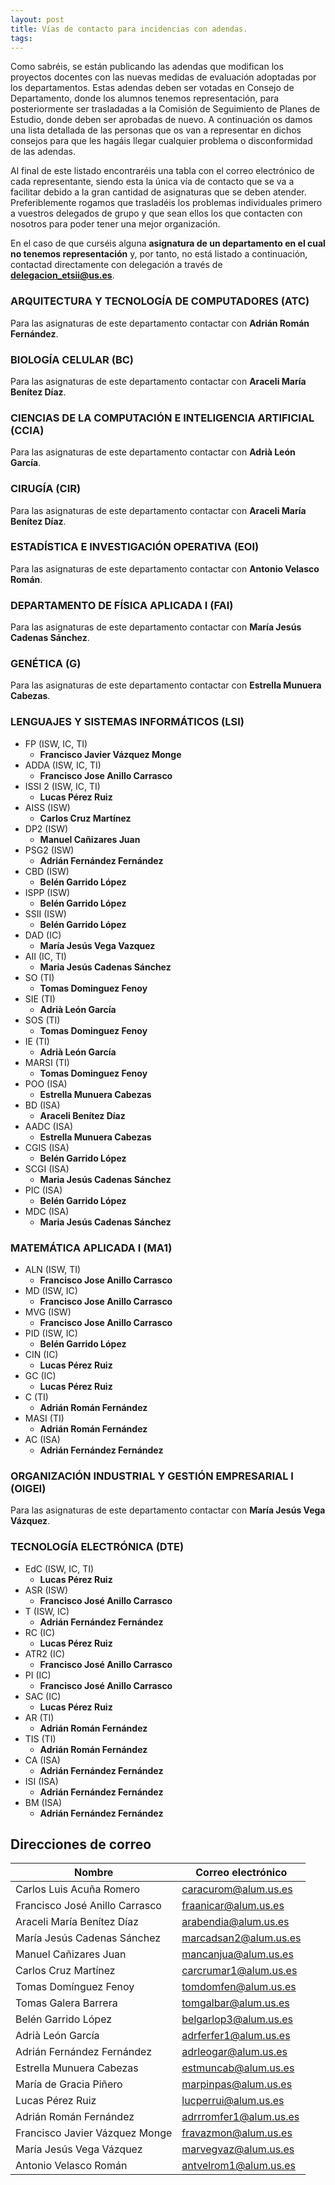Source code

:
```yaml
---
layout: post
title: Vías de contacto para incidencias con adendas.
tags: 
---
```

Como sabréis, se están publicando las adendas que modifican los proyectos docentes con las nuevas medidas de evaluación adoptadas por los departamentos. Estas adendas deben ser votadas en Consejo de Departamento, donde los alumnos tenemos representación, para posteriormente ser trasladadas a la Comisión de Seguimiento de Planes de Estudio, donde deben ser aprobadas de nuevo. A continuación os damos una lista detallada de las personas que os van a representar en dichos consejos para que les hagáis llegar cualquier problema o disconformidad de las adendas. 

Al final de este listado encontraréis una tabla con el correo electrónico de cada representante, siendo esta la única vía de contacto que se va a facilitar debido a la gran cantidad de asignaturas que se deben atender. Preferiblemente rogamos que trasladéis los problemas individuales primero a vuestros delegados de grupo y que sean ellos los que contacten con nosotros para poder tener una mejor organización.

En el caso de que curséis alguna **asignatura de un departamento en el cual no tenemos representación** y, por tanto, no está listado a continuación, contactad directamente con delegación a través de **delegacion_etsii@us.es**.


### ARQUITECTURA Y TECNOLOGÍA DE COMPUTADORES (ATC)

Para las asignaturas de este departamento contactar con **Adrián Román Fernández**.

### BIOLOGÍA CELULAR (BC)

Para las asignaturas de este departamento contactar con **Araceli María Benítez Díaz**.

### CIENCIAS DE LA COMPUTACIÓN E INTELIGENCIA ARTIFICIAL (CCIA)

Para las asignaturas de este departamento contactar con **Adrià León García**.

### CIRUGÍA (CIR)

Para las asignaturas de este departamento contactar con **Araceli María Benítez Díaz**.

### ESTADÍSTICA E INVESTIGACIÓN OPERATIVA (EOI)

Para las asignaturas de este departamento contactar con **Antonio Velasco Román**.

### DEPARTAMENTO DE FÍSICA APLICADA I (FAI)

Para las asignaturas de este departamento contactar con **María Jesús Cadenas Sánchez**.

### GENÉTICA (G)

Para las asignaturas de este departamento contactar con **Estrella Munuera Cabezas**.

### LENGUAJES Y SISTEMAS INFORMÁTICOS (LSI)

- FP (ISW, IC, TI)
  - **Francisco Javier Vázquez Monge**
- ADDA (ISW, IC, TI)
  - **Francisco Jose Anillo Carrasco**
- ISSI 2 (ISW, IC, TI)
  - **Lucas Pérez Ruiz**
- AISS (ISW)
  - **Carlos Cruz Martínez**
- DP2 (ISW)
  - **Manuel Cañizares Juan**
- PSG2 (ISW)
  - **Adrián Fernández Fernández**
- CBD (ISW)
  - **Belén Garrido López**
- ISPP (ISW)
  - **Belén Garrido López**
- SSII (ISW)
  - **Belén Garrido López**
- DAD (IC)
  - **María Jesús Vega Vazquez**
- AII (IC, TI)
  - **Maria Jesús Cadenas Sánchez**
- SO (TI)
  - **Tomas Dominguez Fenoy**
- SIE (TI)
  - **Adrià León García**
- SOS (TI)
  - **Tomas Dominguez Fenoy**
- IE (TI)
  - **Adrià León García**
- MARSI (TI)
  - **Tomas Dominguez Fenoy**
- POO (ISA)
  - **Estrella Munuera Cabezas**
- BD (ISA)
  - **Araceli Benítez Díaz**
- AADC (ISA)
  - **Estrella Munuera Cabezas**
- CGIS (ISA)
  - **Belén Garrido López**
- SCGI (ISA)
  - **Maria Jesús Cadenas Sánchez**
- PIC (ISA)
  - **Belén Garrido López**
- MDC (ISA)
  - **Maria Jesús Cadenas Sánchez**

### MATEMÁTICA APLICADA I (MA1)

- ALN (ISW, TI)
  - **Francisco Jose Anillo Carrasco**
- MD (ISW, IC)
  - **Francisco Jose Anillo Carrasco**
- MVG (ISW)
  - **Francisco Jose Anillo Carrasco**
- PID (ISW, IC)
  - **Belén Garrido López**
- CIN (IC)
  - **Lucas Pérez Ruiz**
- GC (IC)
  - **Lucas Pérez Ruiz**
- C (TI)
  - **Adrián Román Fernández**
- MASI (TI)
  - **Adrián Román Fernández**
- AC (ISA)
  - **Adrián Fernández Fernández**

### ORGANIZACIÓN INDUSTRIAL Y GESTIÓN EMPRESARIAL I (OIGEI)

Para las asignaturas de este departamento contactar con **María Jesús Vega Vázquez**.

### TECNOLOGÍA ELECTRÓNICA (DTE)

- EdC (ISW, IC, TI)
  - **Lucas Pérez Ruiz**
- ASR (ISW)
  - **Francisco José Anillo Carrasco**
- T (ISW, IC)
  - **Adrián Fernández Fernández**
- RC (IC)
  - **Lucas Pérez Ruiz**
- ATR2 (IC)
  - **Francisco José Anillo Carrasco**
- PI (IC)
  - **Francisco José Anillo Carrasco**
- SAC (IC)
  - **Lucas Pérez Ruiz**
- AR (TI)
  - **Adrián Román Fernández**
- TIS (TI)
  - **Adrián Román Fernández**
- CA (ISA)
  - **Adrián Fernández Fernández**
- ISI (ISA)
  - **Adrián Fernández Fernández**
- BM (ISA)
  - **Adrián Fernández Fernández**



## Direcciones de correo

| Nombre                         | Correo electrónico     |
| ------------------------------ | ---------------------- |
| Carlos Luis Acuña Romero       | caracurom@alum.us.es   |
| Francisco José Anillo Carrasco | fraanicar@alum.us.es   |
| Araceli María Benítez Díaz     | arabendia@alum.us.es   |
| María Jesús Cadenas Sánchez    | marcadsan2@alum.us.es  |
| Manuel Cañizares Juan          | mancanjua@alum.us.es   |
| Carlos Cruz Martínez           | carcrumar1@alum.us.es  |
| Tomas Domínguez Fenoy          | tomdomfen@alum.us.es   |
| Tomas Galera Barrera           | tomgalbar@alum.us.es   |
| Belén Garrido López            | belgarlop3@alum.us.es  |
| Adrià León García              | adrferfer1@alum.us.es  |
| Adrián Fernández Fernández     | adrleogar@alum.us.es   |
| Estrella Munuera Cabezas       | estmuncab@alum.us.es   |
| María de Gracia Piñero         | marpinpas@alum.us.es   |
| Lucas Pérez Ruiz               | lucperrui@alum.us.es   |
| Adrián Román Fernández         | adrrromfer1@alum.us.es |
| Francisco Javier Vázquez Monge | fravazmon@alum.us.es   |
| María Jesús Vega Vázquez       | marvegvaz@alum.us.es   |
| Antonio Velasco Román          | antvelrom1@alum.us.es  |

══════════

*Instructions for the task:* Using the string "Benítez" as the search term, count the lines of the data above that hold it and report that number alone.

*Written reply:* 4